One Chart To Rule Them All  

Posted by Big Gav in ,

Some interesting statistics from "A World Of Possible Financial Futures".

5 comments

Anonymous   says 11:17 PM

Elsewhere on that site Gav is this. Scroll down to the energy system diagram.
According to this only 30% of the generated electricity does useful work in the US.. the rest lost in distribution.
And if I read this right... ~80% of energy allocated to transport is wasted!
SP

Yep - you got that right.

That graphic is pretty famous - I've seen it all over the place...

Anon is somewhat confused.

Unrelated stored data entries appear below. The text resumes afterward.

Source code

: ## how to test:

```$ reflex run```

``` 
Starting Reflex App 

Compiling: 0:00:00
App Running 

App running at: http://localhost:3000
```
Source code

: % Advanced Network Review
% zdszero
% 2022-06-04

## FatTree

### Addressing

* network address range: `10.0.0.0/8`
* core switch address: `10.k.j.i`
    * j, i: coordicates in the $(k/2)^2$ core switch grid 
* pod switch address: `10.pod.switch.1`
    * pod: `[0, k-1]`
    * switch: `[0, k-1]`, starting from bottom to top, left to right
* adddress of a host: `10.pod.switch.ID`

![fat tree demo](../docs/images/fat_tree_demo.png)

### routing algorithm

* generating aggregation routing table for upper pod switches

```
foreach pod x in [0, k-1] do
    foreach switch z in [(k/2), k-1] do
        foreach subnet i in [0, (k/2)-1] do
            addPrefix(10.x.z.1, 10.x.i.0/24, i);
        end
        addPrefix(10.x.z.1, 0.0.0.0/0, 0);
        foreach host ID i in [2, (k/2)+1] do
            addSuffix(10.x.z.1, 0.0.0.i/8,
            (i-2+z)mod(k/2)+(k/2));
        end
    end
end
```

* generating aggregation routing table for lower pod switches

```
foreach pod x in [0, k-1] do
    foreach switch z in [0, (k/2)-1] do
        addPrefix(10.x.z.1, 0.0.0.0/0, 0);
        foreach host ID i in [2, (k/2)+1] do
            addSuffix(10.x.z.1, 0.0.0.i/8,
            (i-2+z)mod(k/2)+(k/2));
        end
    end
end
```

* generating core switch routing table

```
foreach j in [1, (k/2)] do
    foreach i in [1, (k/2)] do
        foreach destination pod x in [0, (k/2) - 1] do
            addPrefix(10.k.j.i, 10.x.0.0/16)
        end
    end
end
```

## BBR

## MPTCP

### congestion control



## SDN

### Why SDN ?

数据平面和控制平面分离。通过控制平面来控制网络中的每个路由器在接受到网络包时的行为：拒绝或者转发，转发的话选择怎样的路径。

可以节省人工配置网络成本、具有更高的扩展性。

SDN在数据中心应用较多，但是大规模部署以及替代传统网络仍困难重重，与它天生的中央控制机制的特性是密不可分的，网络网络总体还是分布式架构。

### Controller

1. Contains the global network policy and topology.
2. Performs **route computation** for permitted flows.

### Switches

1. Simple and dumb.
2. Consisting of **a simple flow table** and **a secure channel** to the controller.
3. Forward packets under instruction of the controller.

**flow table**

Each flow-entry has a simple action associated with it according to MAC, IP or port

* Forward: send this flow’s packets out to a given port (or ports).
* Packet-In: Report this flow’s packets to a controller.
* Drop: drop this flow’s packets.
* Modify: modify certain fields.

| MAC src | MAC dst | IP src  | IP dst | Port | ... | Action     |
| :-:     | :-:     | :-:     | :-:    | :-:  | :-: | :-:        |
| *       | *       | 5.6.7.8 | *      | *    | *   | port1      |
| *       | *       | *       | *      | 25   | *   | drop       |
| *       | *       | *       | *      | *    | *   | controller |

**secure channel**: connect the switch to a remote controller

The lost energy in the production of electricity is almost all from the generation (conversion from chemical energy to electricity), not the distribution.

The same is true of transportation -- the internal combustion engine wastes the most energy to entropy, and the transmission less so.

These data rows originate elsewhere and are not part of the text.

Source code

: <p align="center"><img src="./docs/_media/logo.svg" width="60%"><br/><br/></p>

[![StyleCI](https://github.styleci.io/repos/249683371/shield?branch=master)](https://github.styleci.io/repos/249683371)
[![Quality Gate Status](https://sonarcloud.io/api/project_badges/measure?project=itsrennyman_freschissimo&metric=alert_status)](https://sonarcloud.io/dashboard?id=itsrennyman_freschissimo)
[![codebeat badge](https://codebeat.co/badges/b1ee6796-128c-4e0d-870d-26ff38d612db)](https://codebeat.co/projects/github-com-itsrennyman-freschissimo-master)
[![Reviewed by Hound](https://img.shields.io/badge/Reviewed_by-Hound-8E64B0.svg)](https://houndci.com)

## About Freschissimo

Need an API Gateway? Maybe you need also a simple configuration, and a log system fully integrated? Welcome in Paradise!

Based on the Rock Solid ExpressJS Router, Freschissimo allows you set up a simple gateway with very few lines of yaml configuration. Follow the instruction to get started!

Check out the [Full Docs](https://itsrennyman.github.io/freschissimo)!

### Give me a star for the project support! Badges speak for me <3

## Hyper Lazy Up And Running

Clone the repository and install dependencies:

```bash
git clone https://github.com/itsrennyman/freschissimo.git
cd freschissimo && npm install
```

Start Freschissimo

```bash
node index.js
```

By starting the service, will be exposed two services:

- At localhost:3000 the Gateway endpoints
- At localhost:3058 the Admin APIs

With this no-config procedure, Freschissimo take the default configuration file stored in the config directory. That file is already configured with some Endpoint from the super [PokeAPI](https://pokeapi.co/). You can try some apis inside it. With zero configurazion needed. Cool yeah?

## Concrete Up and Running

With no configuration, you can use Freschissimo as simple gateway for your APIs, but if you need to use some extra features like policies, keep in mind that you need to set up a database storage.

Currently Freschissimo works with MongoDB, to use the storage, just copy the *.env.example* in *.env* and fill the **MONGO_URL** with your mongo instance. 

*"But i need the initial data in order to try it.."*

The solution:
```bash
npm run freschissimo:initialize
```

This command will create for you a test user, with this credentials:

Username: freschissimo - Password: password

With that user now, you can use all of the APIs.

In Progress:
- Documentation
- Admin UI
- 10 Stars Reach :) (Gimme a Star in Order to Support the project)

These losses are due to thermodynamics of a heat engine. They can't really be considered 'waste' since you cannot, under any circumstances, generate significantly more 'useful work' from a chemical fuel without violating the laws of physics.

Good point.

How about you whip up a new version that shows how much we waste compared to the theoretical maximum amount we could use.

Anonymous   says 4:52 PM

I think the title of that diagram should not use "Consumption"... as this implies availability. I suggest "Transformation" as a better word.
(Also, and I should have thought about this, technically you can't consume energy)

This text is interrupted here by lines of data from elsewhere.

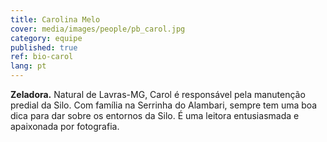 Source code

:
 ```yaml
---
title: Carolina Melo
cover: media/images/people/pb_carol.jpg
category: equipe
published: true
ref: bio-carol
lang: pt
---
```

**Zeladora.** Natural de Lavras-MG, Carol é responsável pela manutenção predial da Silo. Com família na Serrinha do Alambari, sempre tem uma boa dica para dar sobre os entornos da Silo. É uma leitora entusiasmada e apaixonada por fotografia.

And perhaps it shouldn't be labelled "Electrical System Power Losses" ... especially not under a box labelled "Distributed Electricity".

If they can't be called 'waste' they also can't be called 'losses'.

Perhaps "non-recoverable" (or similar) should be the term we use.

A slightly clearer figure is also available from the Lawerence Livermore National Laboratory.

A diagram like this should be clearer... as it tends to mislead.

I would like to know how big the feedback loop is...? What fraction of the "Useful Energy" is fed back to the energy production stages leaving "Available Energy" or is that somehow incorporated into the "industrial" and "transport" boxes? As drawn, this diagram implies a "free ride" for the production stages.

And what about the Nuclear input side? Afterall, the stuff is still "hot" when we put it "safely" into the ground... so is this a "loss" (ie thermodynamically unrealisable component) or ...?

Perhaps I should take more time to look and think about these things at 11 pm before naively posting them?